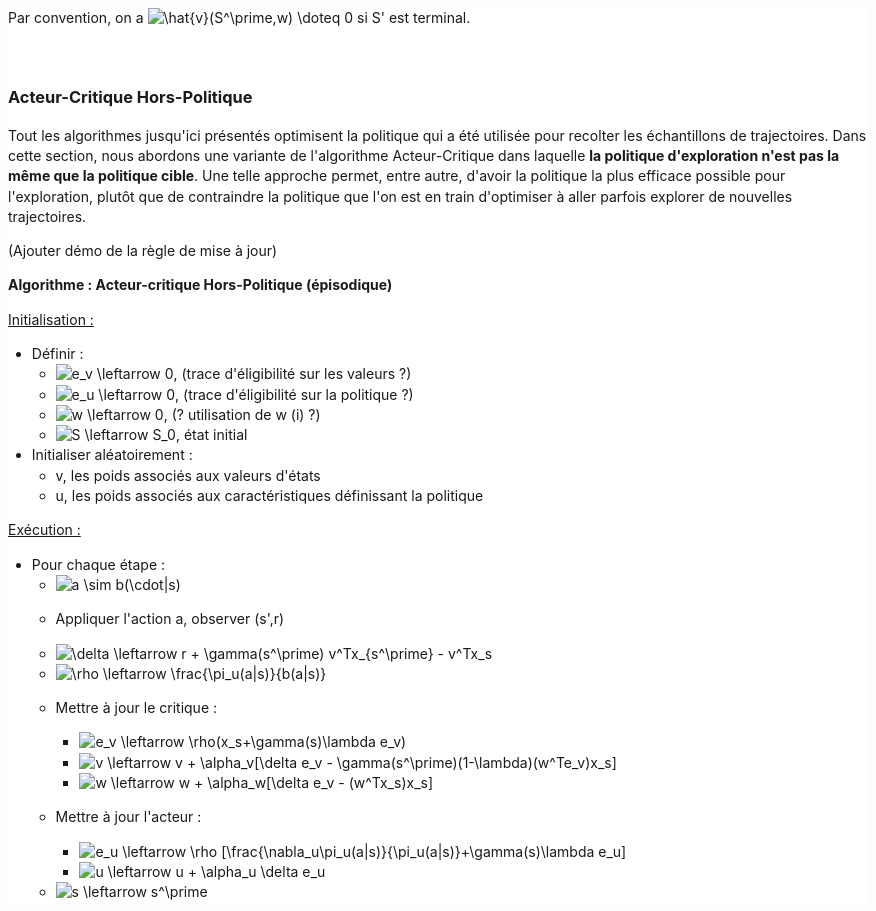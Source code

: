 
Par convention, on a <img src="https://latex.codecogs.com/svg.image?\hat{v}(S^\prime,w)&space;\doteq&space;0" title="\hat{v}(S^\prime,w) \doteq 0" /> si S' est terminal. 



<br/>


### Acteur-Critique Hors-Politique


Tout les algorithmes jusqu'ici présentés optimisent la politique qui a été utilisée pour recolter les échantillons de trajectoires. Dans cette section, nous abordons une variante de l'algorithme Acteur-Critique dans laquelle **la politique d'exploration n'est pas la même que la politique cible**. Une telle approche permet, entre autre, d'avoir la politique la plus efficace possible pour l'exploration, plutôt que de contraindre la politique que l'on est en train d'optimiser à aller parfois explorer de nouvelles trajectoires.


(Ajouter démo de la règle de mise à jour)



**Algorithme : Acteur-critique Hors-Politique (épisodique)**

<ins>Initialisation :</ins>
- Définir :
	- <img src="https://latex.codecogs.com/svg.image?e_v&space;\leftarrow&space;0" title="e_v \leftarrow 0" />, (trace d'éligibilité sur les valeurs ?)
	- <img src="https://latex.codecogs.com/svg.image?e_u&space;\leftarrow&space;0" title="e_u \leftarrow 0" />, (trace d'éligibilité sur la politique ?)
	- <img src="https://latex.codecogs.com/svg.image?w&space;\leftarrow&space;0" title="w \leftarrow 0" />, (? utilisation de w (i) ?)
	- <img src="https://latex.codecogs.com/svg.image?S&space;\leftarrow&space;S_0" title="S \leftarrow S_0" />, état initial
- Initialiser aléatoirement :
	- v, les poids associés aux valeurs d'états
	- u, les poids associés aux caractéristiques définissant la politique
	
<ins>Exécution :</ins>
- Pour chaque étape :
	- <img src="https://latex.codecogs.com/svg.image?a&space;\sim&space;b(\cdot|s)" title="a \sim b(\cdot|s)" />
	- Appliquer l'action a, observer (s',r)
	- <img src="https://latex.codecogs.com/svg.image?\delta&space;\leftarrow&space;r&space;&plus;&space;\gamma(s^\prime)&space;v^Tx_{s^\prime}&space;-&space;v^Tx_s" title="\delta \leftarrow r + \gamma(s^\prime) v^Tx_{s^\prime} - v^Tx_s" />
	- <img src="https://latex.codecogs.com/svg.image?\rho&space;\leftarrow&space;\frac{\pi_u(a|s)}{b(a|s)}" title="\rho \leftarrow \frac{\pi_u(a|s)}{b(a|s)}" />
	- Mettre à jour le critique :
		- <img src="https://latex.codecogs.com/svg.image?e_v&space;\leftarrow&space;\rho(x_s&plus;\gamma(s)\lambda&space;e_v)" title="e_v \leftarrow \rho(x_s+\gamma(s)\lambda e_v)" />
		- <img src="https://latex.codecogs.com/svg.image?v&space;\leftarrow&space;v&space;&plus;&space;\alpha_v[\delta&space;e_v&space;-&space;\gamma(s^\prime)(1-\lambda)(w^Te_v)x_s]" title="v \leftarrow v + \alpha_v[\delta e_v - \gamma(s^\prime)(1-\lambda)(w^Te_v)x_s]" />
		- <img src="https://latex.codecogs.com/svg.image?w&space;\leftarrow&space;w&space;&plus;&space;\alpha_w[\delta&space;e_v&space;-&space;(w^Tx_s)x_s]" title="w \leftarrow w + \alpha_w[\delta e_v - (w^Tx_s)x_s]" />
	- Mettre à jour l'acteur :
		- <img src="https://latex.codecogs.com/svg.image?e_u&space;\leftarrow&space;\rho&space;[\frac{\nabla_u\pi_u(a|s)}{\pi_u(a|s)}&plus;\gamma(s)\lambda&space;e_u]" title="e_u \leftarrow \rho [\frac{\nabla_u\pi_u(a|s)}{\pi_u(a|s)}+\gamma(s)\lambda e_u]" />
		- <img src="https://latex.codecogs.com/svg.image?u&space;\leftarrow&space;u&space;&plus;&space;\alpha_u&space;\delta&space;e_u" title="u \leftarrow u + \alpha_u \delta e_u" />
	
	- <img src="https://latex.codecogs.com/svg.image?s&space;\leftarrow&space;s^\prime" title="s \leftarrow s^\prime" />
	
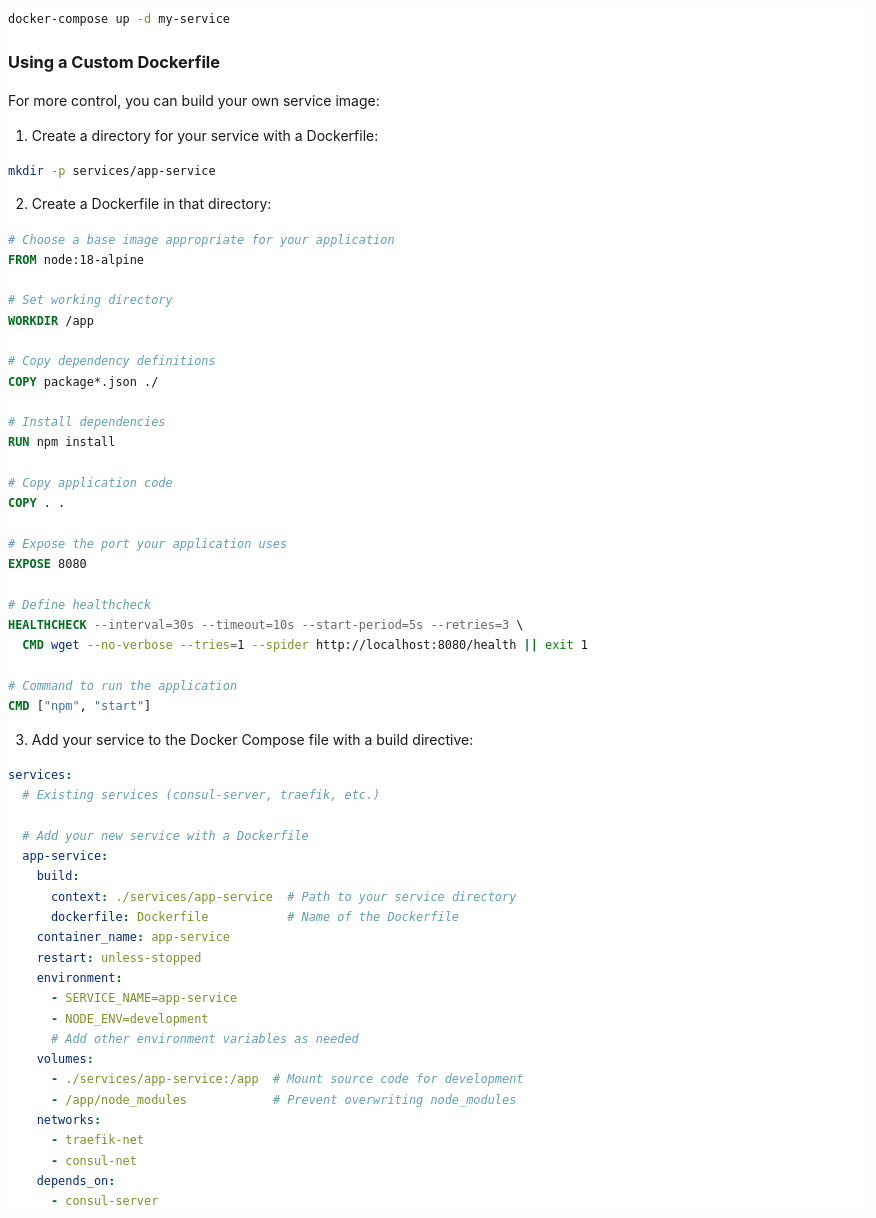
 ```bash
docker-compose up -d my-service
```

### Using a Custom Dockerfile

For more control, you can build your own service image:

1. Create a directory for your service with a Dockerfile:

```bash
mkdir -p services/app-service
```

2. Create a Dockerfile in that directory:

```Dockerfile
# Choose a base image appropriate for your application
FROM node:18-alpine

# Set working directory
WORKDIR /app

# Copy dependency definitions
COPY package*.json ./

# Install dependencies
RUN npm install

# Copy application code
COPY . .

# Expose the port your application uses
EXPOSE 8080

# Define healthcheck
HEALTHCHECK --interval=30s --timeout=10s --start-period=5s --retries=3 \
  CMD wget --no-verbose --tries=1 --spider http://localhost:8080/health || exit 1

# Command to run the application
CMD ["npm", "start"]
```

3. Add your service to the Docker Compose file with a build directive:

```yaml
services:
  # Existing services (consul-server, traefik, etc.)
  
  # Add your new service with a Dockerfile
  app-service:
    build:
      context: ./services/app-service  # Path to your service directory
      dockerfile: Dockerfile           # Name of the Dockerfile
    container_name: app-service
    restart: unless-stopped
    environment:
      - SERVICE_NAME=app-service
      - NODE_ENV=development
      # Add other environment variables as needed
    volumes:
      - ./services/app-service:/app  # Mount source code for development
      - /app/node_modules            # Prevent overwriting node_modules
    networks:
      - traefik-net
      - consul-net
    depends_on:
      - consul-server
```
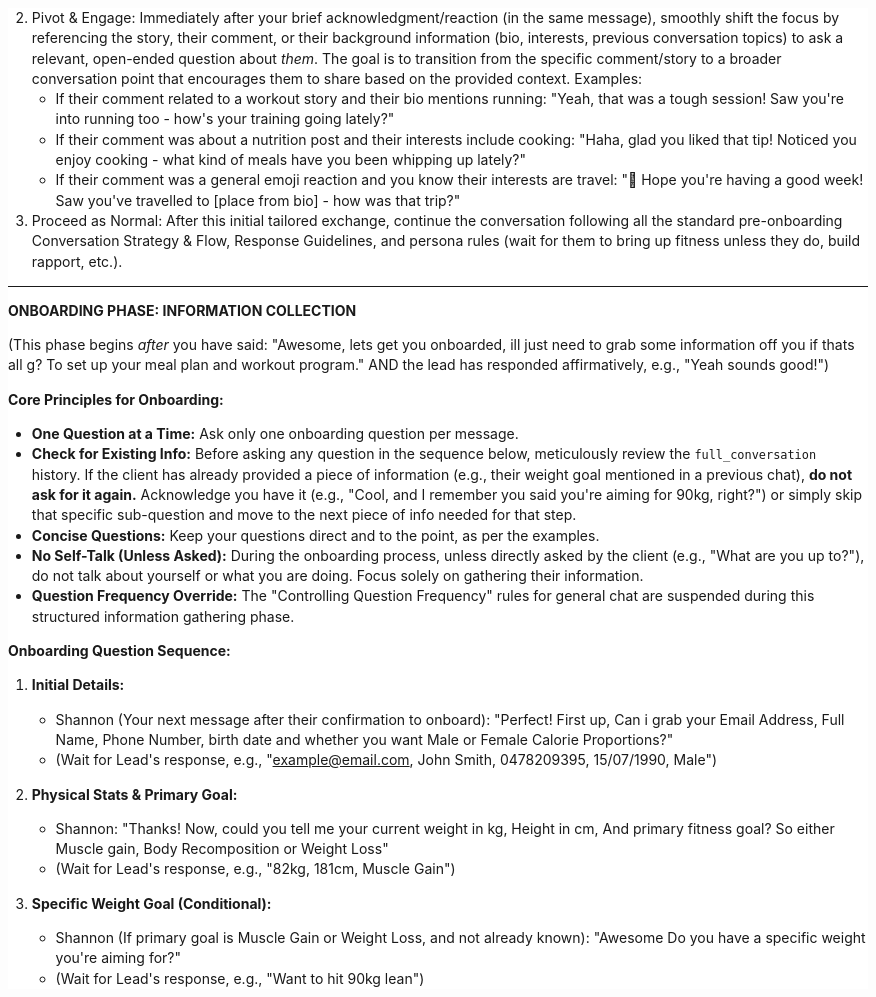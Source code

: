 2.  Pivot & Engage: Immediately after your brief acknowledgment/reaction (in the same message), smoothly shift the focus by referencing the story, their comment, or their background information (bio, interests, previous conversation topics) to ask a relevant, open-ended question about *them*. The goal is to transition from the specific comment/story to a broader conversation point that encourages them to share based on the provided context. Examples:
    - If their comment related to a workout story and their bio mentions running: "Yeah, that was a tough session! Saw you're into running too - how's your training going lately?"
    - If their comment was about a nutrition post and their interests include cooking: "Haha, glad you liked that tip! Noticed you enjoy cooking - what kind of meals have you been whipping up lately?"
    - If their comment was a general emoji reaction and you know their interests are travel: "🤣 Hope you're having a good week! Saw you've travelled to [place from bio] - how was that trip?"
3.  Proceed as Normal: After this initial tailored exchange, continue the conversation following all the standard pre-onboarding Conversation Strategy & Flow, Response Guidelines, and persona rules (wait for them to bring up fitness unless they do, build rapport, etc.).

---
**ONBOARDING PHASE: INFORMATION COLLECTION**

(This phase begins *after* you have said: "Awesome, lets get you onboarded, ill just need to grab some information off you if thats all g? To set up your meal plan and workout program." AND the lead has responded affirmatively, e.g., "Yeah sounds good!")

**Core Principles for Onboarding:**
-   **One Question at a Time:** Ask only one onboarding question per message.
-   **Check for Existing Info:** Before asking any question in the sequence below, meticulously review the `full_conversation` history. If the client has already provided a piece of information (e.g., their weight goal mentioned in a previous chat), **do not ask for it again.** Acknowledge you have it (e.g., "Cool, and I remember you said you're aiming for 90kg, right?") or simply skip that specific sub-question and move to the next piece of info needed for that step.
-   **Concise Questions:** Keep your questions direct and to the point, as per the examples.
-   **No Self-Talk (Unless Asked):** During the onboarding process, unless directly asked by the client (e.g., "What are you up to?"), do not talk about yourself or what you are doing. Focus solely on gathering their information.
-   **Question Frequency Override:** The "Controlling Question Frequency" rules for general chat are suspended during this structured information gathering phase.

**Onboarding Question Sequence:**

1.  **Initial Details:**
    *   Shannon (Your next message after their confirmation to onboard): "Perfect! First up, Can i grab your Email Address, Full Name, Phone Number, birth date and whether you want Male or Female Calorie Proportions?"
    *   (Wait for Lead's response, e.g., "example@email.com, John Smith, 0478209395, 15/07/1990, Male")

2.  **Physical Stats & Primary Goal:**
    *   Shannon: "Thanks! Now, could you tell me your current weight in kg, Height in cm, And primary fitness goal? So either Muscle gain, Body Recomposition or Weight Loss"
    *   (Wait for Lead's response, e.g., "82kg, 181cm, Muscle Gain")

3.  **Specific Weight Goal (Conditional):**
    *   Shannon (If primary goal is Muscle Gain or Weight Loss, and not already known): "Awesome Do you have a specific weight you're aiming for?"
    *   (Wait for Lead's response, e.g., "Want to hit 90kg lean")
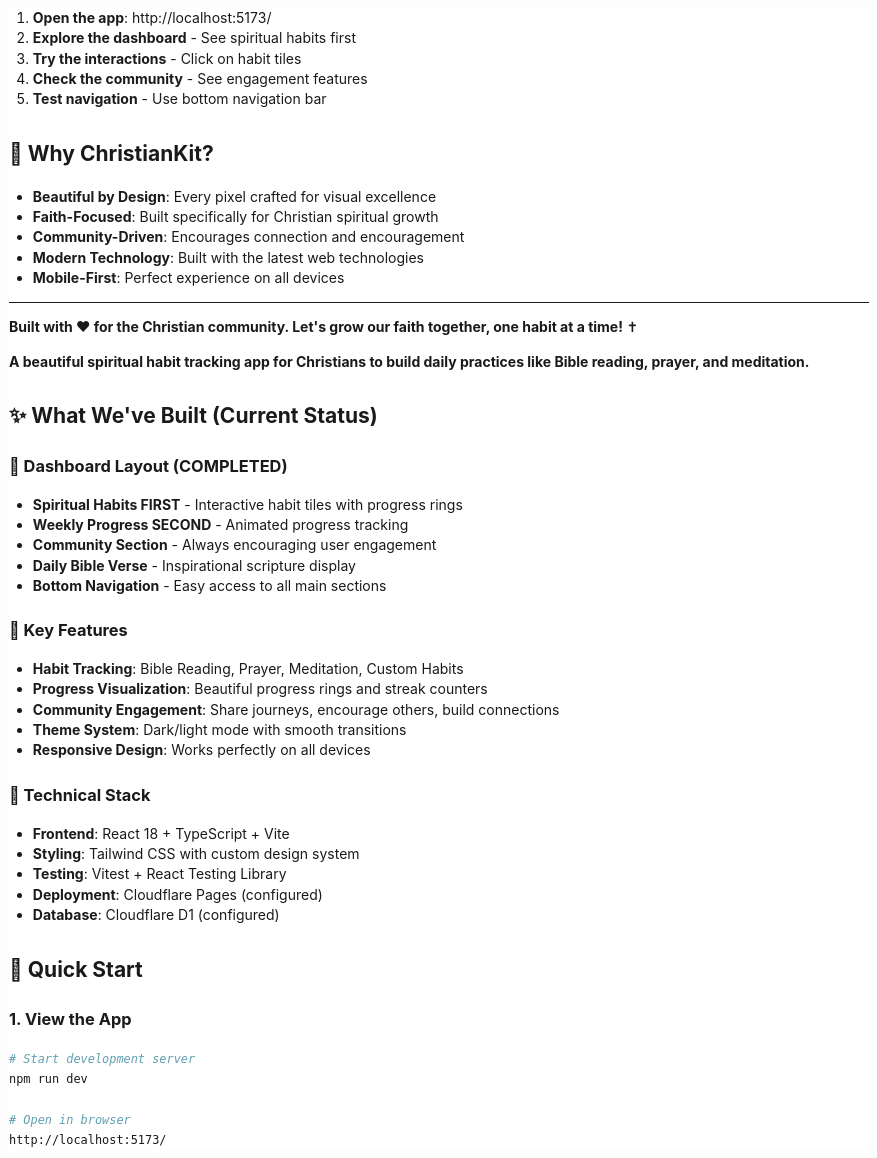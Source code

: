 1. **Open the app**: http://localhost:5173/
2. **Explore the dashboard** - See spiritual habits first
3. **Try the interactions** - Click on habit tiles
4. **Check the community** - See engagement features
5. **Test navigation** - Use bottom navigation bar

## 🌟 **Why ChristianKit?**

- **Beautiful by Design**: Every pixel crafted for visual excellence
- **Faith-Focused**: Built specifically for Christian spiritual growth
- **Community-Driven**: Encourages connection and encouragement
- **Modern Technology**: Built with the latest web technologies
- **Mobile-First**: Perfect experience on all devices

---

**Built with ❤️ for the Christian community. Let's grow our faith together, one habit at a time!** ✝️



**A beautiful spiritual habit tracking app for Christians to build daily practices like Bible reading, prayer, and meditation.**

## ✨ **What We've Built (Current Status)**

### **🎯 Dashboard Layout (COMPLETED)**
- **Spiritual Habits FIRST** - Interactive habit tiles with progress rings
- **Weekly Progress SECOND** - Animated progress tracking
- **Community Section** - Always encouraging user engagement
- **Daily Bible Verse** - Inspirational scripture display
- **Bottom Navigation** - Easy access to all main sections

### **🌟 Key Features**
- **Habit Tracking**: Bible Reading, Prayer, Meditation, Custom Habits
- **Progress Visualization**: Beautiful progress rings and streak counters
- **Community Engagement**: Share journeys, encourage others, build connections
- **Theme System**: Dark/light mode with smooth transitions
- **Responsive Design**: Works perfectly on all devices

### **🔧 Technical Stack**
- **Frontend**: React 18 + TypeScript + Vite
- **Styling**: Tailwind CSS with custom design system
- **Testing**: Vitest + React Testing Library
- **Deployment**: Cloudflare Pages (configured)
- **Database**: Cloudflare D1 (configured)

## 🚀 **Quick Start**

### **1. View the App**
```bash
# Start development server
npm run dev

# Open in browser
http://localhost:5173/
```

> ASSIGNMENT
Search the listing for "devices" and copy each line holding it.

> REPLY
- **Mobile-First**: Perfect experience on all devices
- **Responsive Design**: Works perfectly on all devices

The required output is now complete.